2) L'appartenenza ebraica, tradizionalmente coincide con la circostanza di nascere da madre ebrea. Questa circostanza è quella che dà il volto etnico all'ebraismo, mentre  la possibilità di aderirvi compiendo alcuni riti d'ingresso gli dà il volto religioso. Non tutti in Occidente accettano l'automatismo per cui da una mamma ebrea nascano figli automaticamente ebrei ed infatti è a conoscenza di chi scrive queste righe la situazione (che è situazione vasta) createsi in una specifica famiglia, con marito di origine contessiota, in cui questi cristiano non intese accettare la situazione di quest'automatismo e ne derivò la separazione, con il figlio andato quasi per automatismo alla madre.

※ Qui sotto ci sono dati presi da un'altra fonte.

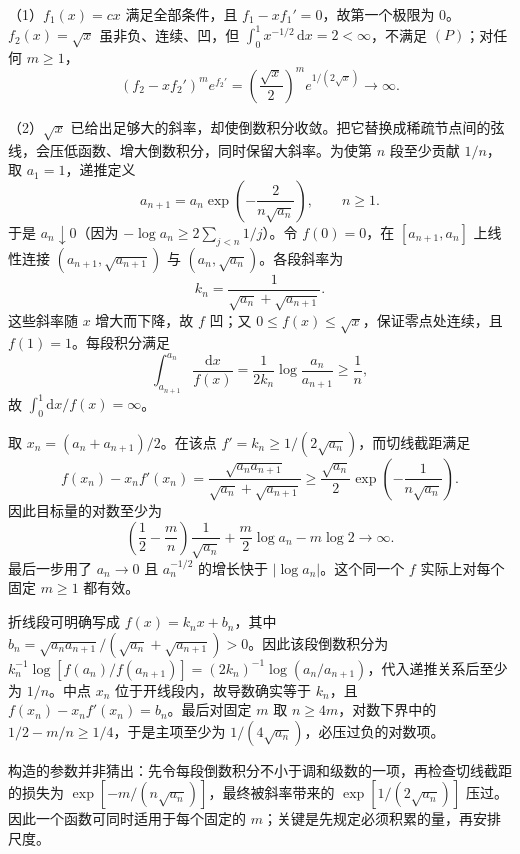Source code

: \documentclass[UTF8,12pt,a4paper,fontset=fandol]{ctexart}
\begin{document}
\begin{solve}\label{ans:fin12-high:7}

（1）$f_1(x)=cx$ 满足全部条件，且 $f_1-xf_1'=0$，故第一个极限为 $0$。$f_2(x)=\sqrt x$ 虽非负、连续、凹，但 $\int_0^1x^{-1/2}\,\mathrm dx=2<\infty$，不满足 $(P)$；对任何 $m\geq1$，
\[
(f_2-xf_2')^me^{f_2'}=\left(\frac{\sqrt x}{2}\right)^me^{1/(2\sqrt x)}\longrightarrow\infty.
\]

（2）$\sqrt x$ 已给出足够大的斜率，却使倒数积分收敛。把它替换成稀疏节点间的弦线，会压低函数、增大倒数积分，同时保留大斜率。为使第 $n$ 段至少贡献 $1/n$，取 $a_1=1$，递推定义
\[
a_{n+1}=a_n\exp\left(-\frac2{n\sqrt{a_n}}\right),\qquad n\geq1.
\]
于是 $a_n\downarrow0$（因为 $-\log a_n\geq2\sum_{j<n}1/j$）。令 $f(0)=0$，在 $[a_{n+1},a_n]$ 上线性连接 $(a_{n+1},\sqrt{a_{n+1}})$ 与 $(a_n,\sqrt{a_n})$。各段斜率为
\[
k_n=\frac1{\sqrt{a_n}+\sqrt{a_{n+1}}}.
\]
这些斜率随 $x$ 增大而下降，故 $f$ 凹；又 $0\leq f(x)\leq\sqrt x$，保证零点处连续，且 $f(1)=1$。每段积分满足
\[
\int_{a_{n+1}}^{a_n}\frac{\mathrm dx}{f(x)}
=\frac1{2k_n}\log\frac{a_n}{a_{n+1}}\geq\frac1n,
\]
故 $\int_0^1\mathrm dx/f(x)=\infty$。

取 $x_n=(a_n+a_{n+1})/2$。在该点 $f'=k_n\geq1/(2\sqrt{a_n})$，而切线截距满足
\[
f(x_n)-x_nf'(x_n)=\frac{\sqrt{a_na_{n+1}}}{\sqrt{a_n}+\sqrt{a_{n+1}}}
\geq\frac{\sqrt{a_n}}2\exp\left(-\frac1{n\sqrt{a_n}}\right).
\]
因此目标量的对数至少为
\[
\left(\frac12-\frac mn\right)\frac1{\sqrt{a_n}}+\frac m2\log a_n-m\log2\longrightarrow\infty.
\]
最后一步用了 $a_n\to0$ 且 $a_n^{-1/2}$ 的增长快于 $|\log a_n|$。这个同一个 $f$ 实际上对每个固定 $m\geq1$ 都有效。

折线段可明确写成 $f(x)=k_nx+b_n$，其中 $b_n=\sqrt{a_na_{n+1}}/(\sqrt{a_n}+\sqrt{a_{n+1}})>0$。因此该段倒数积分为 $k_n^{-1}\log[f(a_n)/f(a_{n+1})]=(2k_n)^{-1}\log(a_n/a_{n+1})$，代入递推关系后至少为 $1/n$。中点 $x_n$ 位于开线段内，故导数确实等于 $k_n$，且 $f(x_n)-x_nf'(x_n)=b_n$。最后对固定 $m$ 取 $n\ge4m$，对数下界中的 $1/2-m/n\ge1/4$，于是主项至少为 $1/(4\sqrt{a_n})$，必压过负的对数项。

\end{solve}

\begin{remark}[方法与条件]构造的参数并非猜出：先令每段倒数积分不小于调和级数的一项，再检查切线截距的损失为 $\exp[-m/(n\sqrt{a_n})]$，最终被斜率带来的 $\exp[1/(2\sqrt{a_n})]$ 压过。因此一个函数可同时适用于每个固定的 $m$；关键是先规定必须积累的量，再安排尺度。\end{remark}
\end{document}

La fede è imperniata sul Dio uno e sulla rivelazione del Sinai con gli obblighi che ne derivano per Israele, popolo scelto da Dio. Un primo aspetto -che subito si coglie- del popolo israeliano è che esso guarda sempre alle proprie origini, al proprio passato, ed in questo è davvero molto tenace, per la "memoria culturale", sotto altro e diverso aspetto esso guarda e si proietta al futuro in attesa che vengano realizzate le promesse messianiche.